• [WORK ORDER]: Without including any pictures, write out all the records word for word.

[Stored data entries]
===

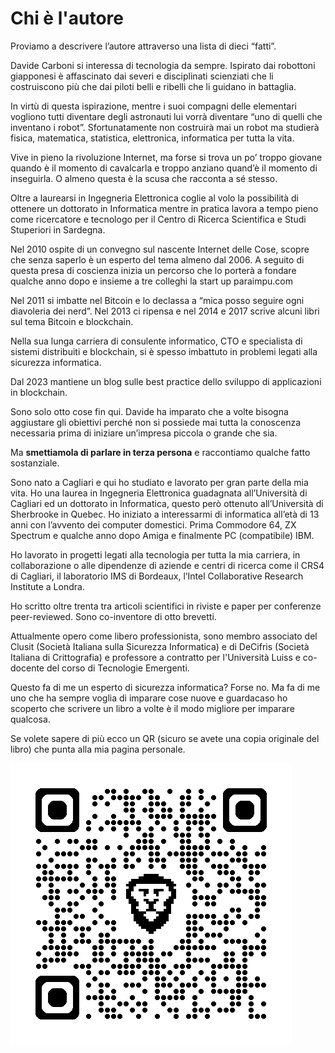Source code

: <!-- \cleardoublepage -->


# Chi è l'autore

Proviamo a descrivere l’autore attraverso una lista di dieci “fatti”.

Davide Carboni si interessa di tecnologia da sempre. Ispirato dai robottoni giapponesi è affascinato dai severi e disciplinati scienziati che li costruiscono più che dai piloti belli e ribelli che li guidano in battaglia. 

In virtù di questa ispirazione, mentre i suoi compagni delle elementari vogliono tutti diventare degli astronauti lui vorrà diventare “uno di quelli che inventano i robot”. Sfortunatamente non costruirà mai un robot ma studierà fisica, matematica, statistica, elettronica, informatica per tutta la vita.

Vive in pieno la rivoluzione Internet, ma forse si trova un po’ troppo giovane quando è il momento di cavalcarla e troppo anziano quand’è il momento di inseguirla. O almeno questa è la scusa che racconta a sé stesso.

Oltre a laurearsi in Ingegneria Elettronica coglie al volo la possibilità di ottenere un dottorato in Informatica mentre in pratica lavora a tempo pieno come ricercatore e tecnologo per il Centro di Ricerca Scientifica e Studi Stuperiori in Sardegna.

Nel 2010 ospite di un convegno sul nascente Internet delle Cose, scopre che senza saperlo è un esperto del tema almeno dal 2006. A seguito di questa presa di coscienza inizia un percorso che lo porterà a fondare qualche anno dopo e insieme a tre colleghi la start up paraimpu.com

Nel 2011 si imbatte nel Bitcoin e lo declassa a “mica posso seguire ogni diavoleria dei nerd”. Nel 2013 ci ripensa e nel 2014 e 2017 scrive alcuni libri sul tema Bitcoin e blockchain. 

Nella sua lunga carriera di consulente informatico, CTO e specialista di sistemi distribuiti e blockchain, si è spesso imbattuto in problemi legati alla sicurezza informatica.

Dal 2023 mantiene un blog sulle best practice dello sviluppo di applicazioni in blockchain.

Sono solo otto cose fin qui. Davide ha imparato che a volte bisogna aggiustare gli obiettivi perché non si possiede mai tutta la conoscenza necessaria prima di iniziare un’impresa piccola o grande che sia.

Ma **smettiamola di parlare in terza persona** e raccontiamo qualche fatto sostanziale.

Sono nato a Cagliari e qui ho studiato e lavorato per gran parte della mia vita. Ho una laurea in Ingegneria Elettronica guadagnata all’Università di Cagliari ed un dottorato in Informatica, questo però ottenuto all’Università di Sherbrooke in Quebec. Ho iniziato a interessarmi di informatica all’età di 13 anni con l’avvento dei computer domestici. Prima Commodore 64, ZX Spectrum e qualche anno dopo Amiga e finalmente PC (compatibile) IBM. 

Ho lavorato in progetti legati alla tecnologia per tutta la mia carriera, in collaborazione o alle dipendenze di aziende e centri di ricerca come il CRS4 di Cagliari, il laboratorio IMS di Bordeaux, l’Intel Collaborative Research Institute a Londra.

Ho scritto oltre trenta tra articoli scientifici in riviste e paper per conferenze peer-reviewed. Sono co-inventore di otto brevetti.

Attualmente opero come libero professionista, sono membro associato del Clusit (Società Italiana sulla Sicurezza Informatica) e di DeCifris (Società Italiana di Crittografia) e professore a contratto per l'Università Luiss e co-docente del corso di Tecnologie Emergenti.

Questo fa di me un esperto di sicurezza informatica? Forse no. Ma fa di me uno che ha sempre voglia di imparare cose nuove e guardacaso ho scoperto che scrivere un libro a volte è il modo migliore per imparare qualcosa.

Se volete sapere di più ecco un QR (sicuro se avete una copia originale del libro) che punta alla mia pagina personale.


![digitaldavide.me](images/qrcode_digitaldavide.me.png)

<!-- non rimuovere il commento newpage -->
<!-- \newpage -->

===

• [RESULT]:
Source code

: <!-- \cleardoublepage -->


# Chi è l'autore

Proviamo a descrivere l’autore attraverso una lista di dieci “fatti”.

Davide Carboni si interessa di tecnologia da sempre. Ispirato dai robottoni giapponesi è affascinato dai severi e disciplinati scienziati che li costruiscono più che dai piloti belli e ribelli che li guidano in battaglia. 

In virtù di questa ispirazione, mentre i suoi compagni delle elementari vogliono tutti diventare degli astronauti lui vorrà diventare “uno di quelli che inventano i robot”. Sfortunatamente non costruirà mai un robot ma studierà fisica, matematica, statistica, elettronica, informatica per tutta la vita.

Vive in pieno la rivoluzione Internet, ma forse si trova un po’ troppo giovane quando è il momento di cavalcarla e troppo anziano quand’è il momento di inseguirla. O almeno questa è la scusa che racconta a sé stesso.

Oltre a laurearsi in Ingegneria Elettronica coglie al volo la possibilità di ottenere un dottorato in Informatica mentre in pratica lavora a tempo pieno come ricercatore e tecnologo per il Centro di Ricerca Scientifica e Studi Stuperiori in Sardegna.

Nel 2010 ospite di un convegno sul nascente Internet delle Cose, scopre che senza saperlo è un esperto del tema almeno dal 2006. A seguito di questa presa di coscienza inizia un percorso che lo porterà a fondare qualche anno dopo e insieme a tre colleghi la start up paraimpu.com

Nel 2011 si imbatte nel Bitcoin e lo declassa a “mica posso seguire ogni diavoleria dei nerd”. Nel 2013 ci ripensa e nel 2014 e 2017 scrive alcuni libri sul tema Bitcoin e blockchain. 

Nella sua lunga carriera di consulente informatico, CTO e specialista di sistemi distribuiti e blockchain, si è spesso imbattuto in problemi legati alla sicurezza informatica.

Dal 2023 mantiene un blog sulle best practice dello sviluppo di applicazioni in blockchain.

Sono solo otto cose fin qui. Davide ha imparato che a volte bisogna aggiustare gli obiettivi perché non si possiede mai tutta la conoscenza necessaria prima di iniziare un’impresa piccola o grande che sia.

Ma **smettiamola di parlare in terza persona** e raccontiamo qualche fatto sostanziale.

Sono nato a Cagliari e qui ho studiato e lavorato per gran parte della mia vita. Ho una laurea in Ingegneria Elettronica guadagnata all’Università di Cagliari ed un dottorato in Informatica, questo però ottenuto all’Università di Sherbrooke in Quebec. Ho iniziato a interessarmi di informatica all’età di 13 anni con l’avvento dei computer domestici. Prima Commodore 64, ZX Spectrum e qualche anno dopo Amiga e finalmente PC (compatibile) IBM. 

Ho lavorato in progetti legati alla tecnologia per tutta la mia carriera, in collaborazione o alle dipendenze di aziende e centri di ricerca come il CRS4 di Cagliari, il laboratorio IMS di Bordeaux, l’Intel Collaborative Research Institute a Londra.

Ho scritto oltre trenta tra articoli scientifici in riviste e paper per conferenze peer-reviewed. Sono co-inventore di otto brevetti.

Attualmente opero come libero professionista, sono membro associato del Clusit (Società Italiana sulla Sicurezza Informatica) e di DeCifris (Società Italiana di Crittografia) e professore a contratto per l'Università Luiss e co-docente del corso di Tecnologie Emergenti.

Questo fa di me un esperto di sicurezza informatica? Forse no. Ma fa di me uno che ha sempre voglia di imparare cose nuove e guardacaso ho scoperto che scrivere un libro a volte è il modo migliore per imparare qualcosa.

Se volete sapere di più ecco un QR (sicuro se avete una copia originale del libro) che punta alla mia pagina personale.


![digitaldavide.me](images/qrcode_digitaldavide.me.png)

<!-- non rimuovere il commento newpage -->
<!-- \newpage -->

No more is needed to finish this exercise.